▸ Goal of the exercise
The answer must consist of every line below containing "라이센스".

▸ Raw data
____

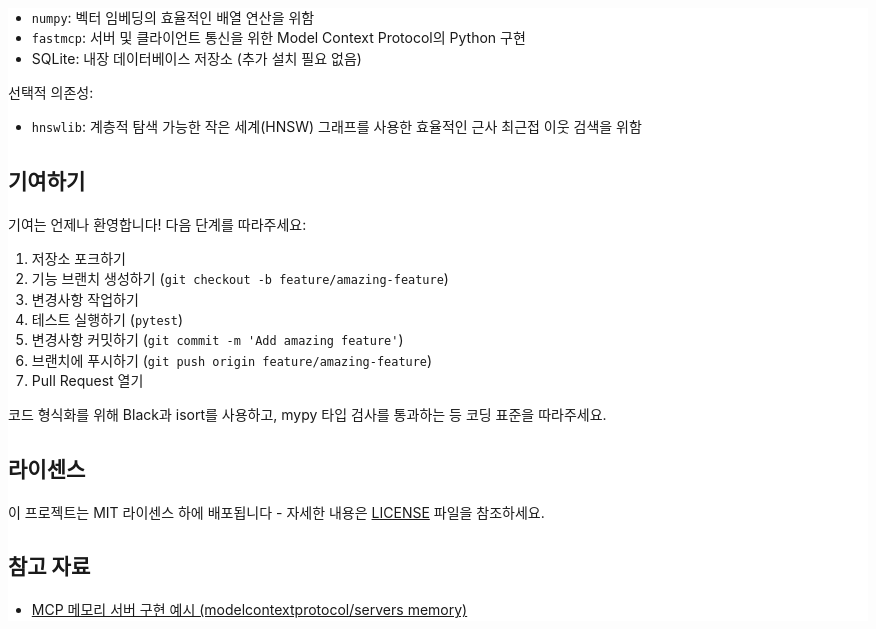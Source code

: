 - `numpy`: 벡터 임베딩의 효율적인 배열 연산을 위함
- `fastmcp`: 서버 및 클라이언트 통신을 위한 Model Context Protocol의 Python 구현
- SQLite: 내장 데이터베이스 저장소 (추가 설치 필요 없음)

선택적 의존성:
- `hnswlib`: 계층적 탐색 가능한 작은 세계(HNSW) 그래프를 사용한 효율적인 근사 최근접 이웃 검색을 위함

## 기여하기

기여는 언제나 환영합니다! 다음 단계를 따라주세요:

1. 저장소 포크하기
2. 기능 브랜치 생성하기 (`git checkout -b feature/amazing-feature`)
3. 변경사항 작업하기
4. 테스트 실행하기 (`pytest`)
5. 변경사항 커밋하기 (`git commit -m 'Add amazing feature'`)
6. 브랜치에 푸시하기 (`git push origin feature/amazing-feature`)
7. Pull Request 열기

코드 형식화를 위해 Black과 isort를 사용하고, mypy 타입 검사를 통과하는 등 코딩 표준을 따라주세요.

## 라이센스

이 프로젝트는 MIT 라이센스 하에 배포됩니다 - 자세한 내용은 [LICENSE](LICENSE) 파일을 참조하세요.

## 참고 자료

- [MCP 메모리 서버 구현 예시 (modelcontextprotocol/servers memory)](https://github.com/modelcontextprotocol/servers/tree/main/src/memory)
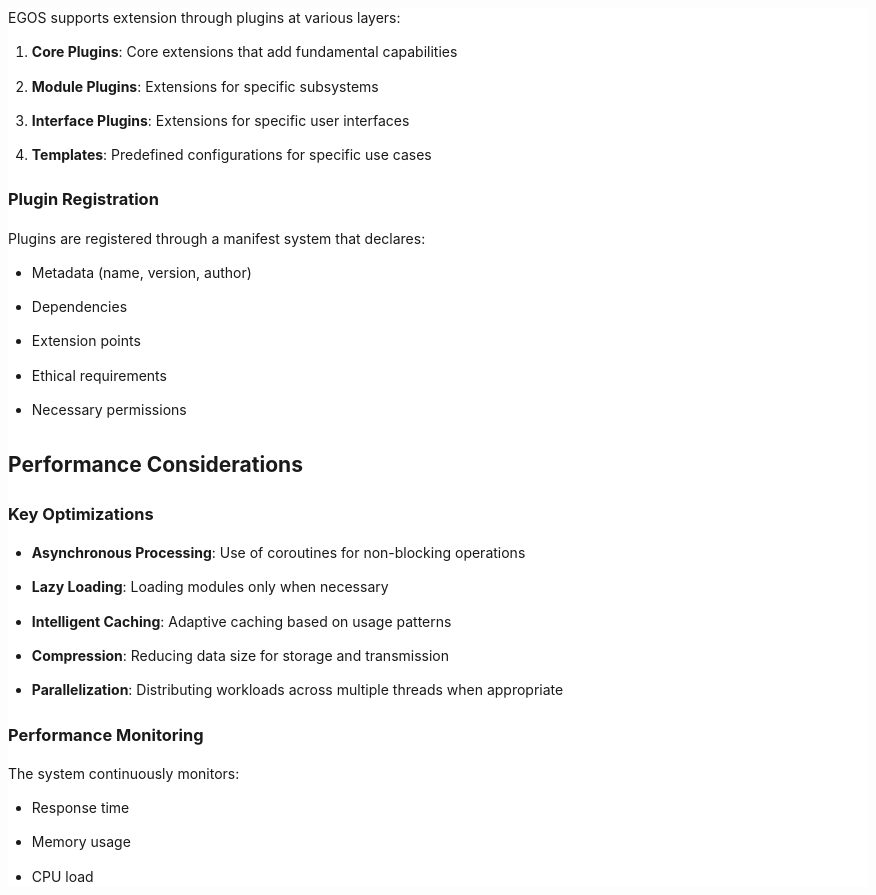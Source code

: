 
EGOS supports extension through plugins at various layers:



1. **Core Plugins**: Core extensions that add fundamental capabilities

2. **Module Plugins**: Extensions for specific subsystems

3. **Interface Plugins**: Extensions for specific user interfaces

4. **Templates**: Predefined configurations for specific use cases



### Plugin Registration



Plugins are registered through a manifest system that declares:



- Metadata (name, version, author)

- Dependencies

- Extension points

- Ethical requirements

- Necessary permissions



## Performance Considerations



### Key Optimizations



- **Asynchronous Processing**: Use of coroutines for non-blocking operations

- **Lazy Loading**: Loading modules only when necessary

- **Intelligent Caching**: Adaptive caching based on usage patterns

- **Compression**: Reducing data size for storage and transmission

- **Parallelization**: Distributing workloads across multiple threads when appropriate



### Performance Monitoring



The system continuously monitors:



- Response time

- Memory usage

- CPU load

____

▸ The completed task
## 라이센스
이 프로젝트는 MIT 라이센스 하에 배포됩니다 - 자세한 내용은 [LICENSE](LICENSE) 파일을 참조하세요.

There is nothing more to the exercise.